The input
/---

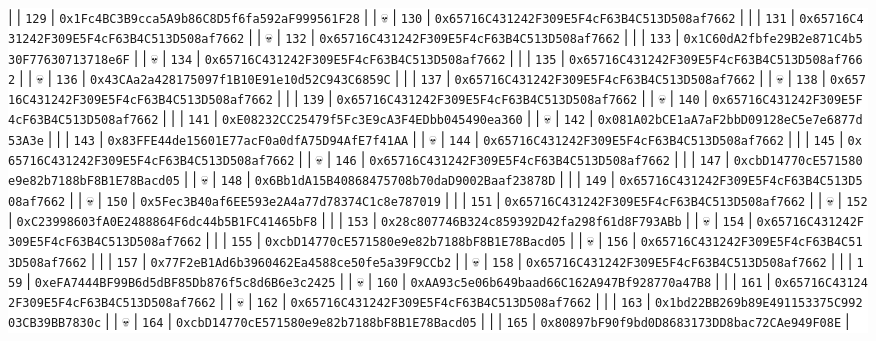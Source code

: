 |     | `129` | `0x1Fc4BC3B9cca5A9b86C8D5f6fa592aF999561F28` |
| 💀  | `130` | `0x65716C431242F309E5F4cF63B4C513D508af7662` |
|     | `131` | `0x65716C431242F309E5F4cF63B4C513D508af7662` |
| 💀  | `132` | `0x65716C431242F309E5F4cF63B4C513D508af7662` |
|     | `133` | `0x1C60dA2fbfe29B2e871C4b530F77630713718e6F` |
| 💀  | `134` | `0x65716C431242F309E5F4cF63B4C513D508af7662` |
|     | `135` | `0x65716C431242F309E5F4cF63B4C513D508af7662` |
| 💀  | `136` | `0x43CAa2a428175097f1B10E91e10d52C943C6859C` |
|     | `137` | `0x65716C431242F309E5F4cF63B4C513D508af7662` |
| 💀  | `138` | `0x65716C431242F309E5F4cF63B4C513D508af7662` |
|     | `139` | `0x65716C431242F309E5F4cF63B4C513D508af7662` |
| 💀  | `140` | `0x65716C431242F309E5F4cF63B4C513D508af7662` |
|     | `141` | `0xE08232CC25479f5Fc3E9cA3F4EDbb045490ea360` |
| 💀  | `142` | `0x081A02bCE1aA7aF2bbD09128eC5e7e6877d53A3e` |
|     | `143` | `0x83FFE44de15601E77acF0a0dfA75D94AfE7f41AA` |
| 💀  | `144` | `0x65716C431242F309E5F4cF63B4C513D508af7662` |
|     | `145` | `0x65716C431242F309E5F4cF63B4C513D508af7662` |
| 💀  | `146` | `0x65716C431242F309E5F4cF63B4C513D508af7662` |
|     | `147` | `0xcbD14770cE571580e9e82b7188bF8B1E78Bacd05` |
| 💀  | `148` | `0x6Bb1dA15B40868475708b70daD9002Baaf23878D` |
|     | `149` | `0x65716C431242F309E5F4cF63B4C513D508af7662` |
| 💀  | `150` | `0x5Fec3B40af6EE593e2A4a77d78374C1c8e787019` |
|     | `151` | `0x65716C431242F309E5F4cF63B4C513D508af7662` |
| 💀  | `152` | `0xC23998603fA0E2488864F6dc44b5B1FC41465bF8` |
|     | `153` | `0x28c807746B324c859392D42fa298f61d8F793ABb` |
| 💀  | `154` | `0x65716C431242F309E5F4cF63B4C513D508af7662` |
|     | `155` | `0xcbD14770cE571580e9e82b7188bF8B1E78Bacd05` |
| 💀  | `156` | `0x65716C431242F309E5F4cF63B4C513D508af7662` |
|     | `157` | `0x77F2eB1Ad6b3960462Ea4588ce50fe5a39F9CCb2` |
| 💀  | `158` | `0x65716C431242F309E5F4cF63B4C513D508af7662` |
|     | `159` | `0xeFA7444BF99B6d5dBF85Db876f5c8d6B6e3c2425` |
| 💀  | `160` | `0xAA93c5e06b649baad66C162A947Bf928770a47B8` |
|     | `161` | `0x65716C431242F309E5F4cF63B4C513D508af7662` |
| 💀  | `162` | `0x65716C431242F309E5F4cF63B4C513D508af7662` |
|     | `163` | `0x1bd22BB269b89E491153375C99203CB39BB7830c` |
| 💀  | `164` | `0xcbD14770cE571580e9e82b7188bF8B1E78Bacd05` |
|     | `165` | `0x80897bF90f9bd0D8683173DD8bac72CAe949F08E` |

\---

Try it
Please write out all the entries above again exactly as they appear, skipping any images.

Solution for this task
Source code

: |     | `129` | `0x1Fc4BC3B9cca5A9b86C8D5f6fa592aF999561F28` |
| 💀  | `130` | `0x65716C431242F309E5F4cF63B4C513D508af7662` |
|     | `131` | `0x65716C431242F309E5F4cF63B4C513D508af7662` |
| 💀  | `132` | `0x65716C431242F309E5F4cF63B4C513D508af7662` |
|     | `133` | `0x1C60dA2fbfe29B2e871C4b530F77630713718e6F` |
| 💀  | `134` | `0x65716C431242F309E5F4cF63B4C513D508af7662` |
|     | `135` | `0x65716C431242F309E5F4cF63B4C513D508af7662` |
| 💀  | `136` | `0x43CAa2a428175097f1B10E91e10d52C943C6859C` |
|     | `137` | `0x65716C431242F309E5F4cF63B4C513D508af7662` |
| 💀  | `138` | `0x65716C431242F309E5F4cF63B4C513D508af7662` |
|     | `139` | `0x65716C431242F309E5F4cF63B4C513D508af7662` |
| 💀  | `140` | `0x65716C431242F309E5F4cF63B4C513D508af7662` |
|     | `141` | `0xE08232CC25479f5Fc3E9cA3F4EDbb045490ea360` |
| 💀  | `142` | `0x081A02bCE1aA7aF2bbD09128eC5e7e6877d53A3e` |
|     | `143` | `0x83FFE44de15601E77acF0a0dfA75D94AfE7f41AA` |
| 💀  | `144` | `0x65716C431242F309E5F4cF63B4C513D508af7662` |
|     | `145` | `0x65716C431242F309E5F4cF63B4C513D508af7662` |
| 💀  | `146` | `0x65716C431242F309E5F4cF63B4C513D508af7662` |
|     | `147` | `0xcbD14770cE571580e9e82b7188bF8B1E78Bacd05` |
| 💀  | `148` | `0x6Bb1dA15B40868475708b70daD9002Baaf23878D` |
|     | `149` | `0x65716C431242F309E5F4cF63B4C513D508af7662` |
| 💀  | `150` | `0x5Fec3B40af6EE593e2A4a77d78374C1c8e787019` |
|     | `151` | `0x65716C431242F309E5F4cF63B4C513D508af7662` |
| 💀  | `152` | `0xC23998603fA0E2488864F6dc44b5B1FC41465bF8` |
|     | `153` | `0x28c807746B324c859392D42fa298f61d8F793ABb` |
| 💀  | `154` | `0x65716C431242F309E5F4cF63B4C513D508af7662` |
|     | `155` | `0xcbD14770cE571580e9e82b7188bF8B1E78Bacd05` |
| 💀  | `156` | `0x65716C431242F309E5F4cF63B4C513D508af7662` |
|     | `157` | `0x77F2eB1Ad6b3960462Ea4588ce50fe5a39F9CCb2` |
| 💀  | `158` | `0x65716C431242F309E5F4cF63B4C513D508af7662` |
|     | `159` | `0xeFA7444BF99B6d5dBF85Db876f5c8d6B6e3c2425` |
| 💀  | `160` | `0xAA93c5e06b649baad66C162A947Bf928770a47B8` |
|     | `161` | `0x65716C431242F309E5F4cF63B4C513D508af7662` |
| 💀  | `162` | `0x65716C431242F309E5F4cF63B4C513D508af7662` |
|     | `163` | `0x1bd22BB269b89E491153375C99203CB39BB7830c` |
| 💀  | `164` | `0xcbD14770cE571580e9e82b7188bF8B1E78Bacd05` |
|     | `165` | `0x80897bF90f9bd0D8683173DD8bac72CAe949F08E` |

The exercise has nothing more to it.